The actor Faris al Helou, popular throughout the Arab world, brought fifteen sculptors together in the heart of Syria to work for a whole month in the open air. Manuela Römer went to see the artists at work

Susanne Paucker's face and arms are coated in marble dust. The thirty-year-old sculptor puts the finishing touches to the head of the Greek goddess of love, Eros. Her sculpture's contours are enhanced by the gentle evening light, which paints the coastal mountains east of the harbour town Tartus a golden orange.

The German artist is one of seven foreigners invited to Mashta al Helou for the international sculpture symposium. As well as Paucker, the participants include one French artist, one Russian, one Armenian, two Italians and a sculptor from Ecuador, along with eight Syrian artists.

This is the second time the Syrian TV-celebrity Faris al Helou has invited sculptors to a symposium in his home town.

"The results are wonderful, better than I could have dreamed," is how he sums up this year. "It was my aim for the public to get into conversation with the sculptors so that art can be experienced in practice, without having to engage with it in theory."

The idea has worked. For his project the actor chose a place on Mashta al Helou's main thoroughfare. As the area's landscape and archaeology attracts many tourists, the artists had a constant traffic of public from all over the Arab world.

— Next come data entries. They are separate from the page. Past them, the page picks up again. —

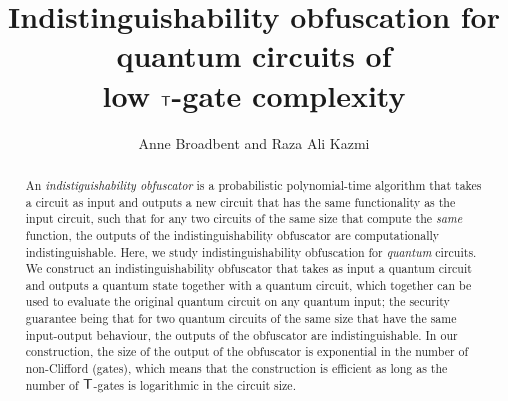 \documentclass[english,11pt]{article}
\title{Indistinguishability obfuscation for \\quantum circuits of \\  low ${\sf T}$-gate complexity}
\author{Anne Broadbent and Raza Ali Kazmi}
\affil{University of Ottawa, Department of Mathematics and Statistics,\\\texttt{\{abroadbe,rkazmi\}@uottawa.ca.}}
\date{} %
\begin{document}
\maketitle

\begin{abstract}
An \emph{indistiguishability obfuscator} is a probabilistic polynomial-time algorithm that takes a circuit as input
and outputs a new circuit  that has the same functionality as the input circuit, such that  for any two circuits of the same size that compute the \emph{same} function, the outputs of the indistinguishability obfuscator are computationally indistinguishable. Here, we study indistinguishability obfuscation for \emph{quantum} circuits. We construct an indistinguishability  obfuscator that takes as input a quantum circuit and outputs a quantum state together with a quantum circuit, which together can be used to evaluate the original quantum circuit on any quantum input; the security guarantee being that for two quantum circuits of the same size that have the same input-output behaviour, the outputs of the obfuscator are indistinguishable. In our construction, the size of the output of the obfuscator is exponential in the number of non-Clifford (\tgate gates), which means that the construction is efficient as long as the number of ${\sf T}$-gates  is logarithmic in the circuit size.
\end{abstract}

\newpage

\setcounter{tocdepth}{2}
\tableofcontents
\clearpage
{}
\setcounter{page}{1}







%


\end{document}
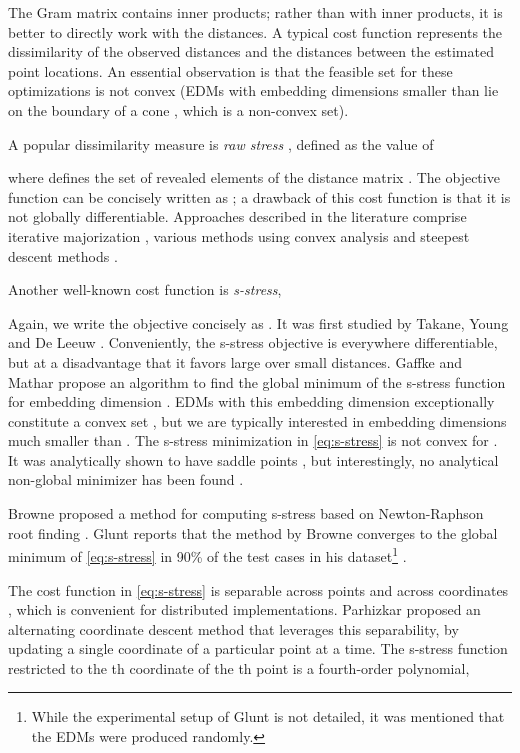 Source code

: \documentclass[10pt,double]{IEEEtran}
\begin{document}
The Gram matrix contains inner products; rather than with inner products, it
is better to directly work with the distances. A typical cost function
represents the dissimilarity of the observed distances and the distances
between the estimated point locations. An essential observation is that the feasible
set for these optimizations is not convex (EDMs with embedding dimensions
smaller than  lie on the boundary of a cone \cite{Dattorro:2011wa}, which
is a non-convex set).

A popular dissimilarity measure is \emph{raw stress}
\cite{kruskal1964b}, defined as the value of 

where  defines the set of revealed elements of the distance matrix .
The objective function can be concisely written as ; a drawback of this cost function is that it
is not globally differentiable. Approaches described in the
literature comprise iterative majorization \cite{DeLeeuw1977}, various methods
using convex analysis \cite{mathar1991} and steepest descent methods
\cite{guttman1968}.

Another well-known cost function is \emph{s-stress},

Again, we write the objective concisely as . It was first studied by Takane, Young and De Leeuw
\cite{takane1977}. Conveniently, the s-stress objective is everywhere
differentiable, but at a disadvantage that it favors large over small
distances. Gaffke and Mathar \cite{gaffke1989} propose an algorithm to find
the global minimum of the s-stress function for embedding dimension .
EDMs with this embedding dimension exceptionally constitute a convex set
\cite{Dattorro:2011wa}, but we are typically interested in embedding
dimensions much smaller than . The s-stress minimization in
\eqref{eq:s-stress} is not convex for . It was analytically shown to
have saddle points \cite{rezathesis13}, but interestingly, no analytical
non-global minimizer has been found \cite{rezathesis13}.

Browne proposed a method for computing s-stress based on Newton-Raphson root
finding \cite{Browne1987}. Glunt reports that the method by Browne  converges
to the global minimum of \eqref{eq:s-stress} in 90\% of the test cases in his
dataset\footnote{While the experimental setup of Glunt
\cite{gluntEmbedding1991} is not detailed, it was mentioned that the EDMs were
produced randomly.} \cite{gluntEmbedding1991}.

The cost function in \eqref{eq:s-stress} is separable across points  and
across coordinates , which is convenient for distributed implementations.
Parhizkar \cite{rezathesis13} proposed an alternating coordinate descent
method that leverages this separability, by updating a single coordinate of a
particular point at a time. The s-stress function restricted to the th
coordinate of the th point is a fourth-order polynomial,
\end{document}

"Glass studio" on the street

The Syrian sculptor Issa Dieb, who also comes from the region but works in the capital Damascus, describes how the people overcame their shyness and reserve towards art in the face of the "glass studio" on the street: "Sure, art, particularly sculpture, is not particularly important in people's lives in the town. But here they have seen how an artwork is created – from the first day right up to the finished sculpture.

Syrian actor Faris al Helou (photo: Manuela Römer)
Syrian actor Faris al Helou

​​They have kept a closer eye on the progress of the work than us sculptors ourselves. And alongside their curiosity and questions, they have also come to us with drinks, fruit and ice-cream."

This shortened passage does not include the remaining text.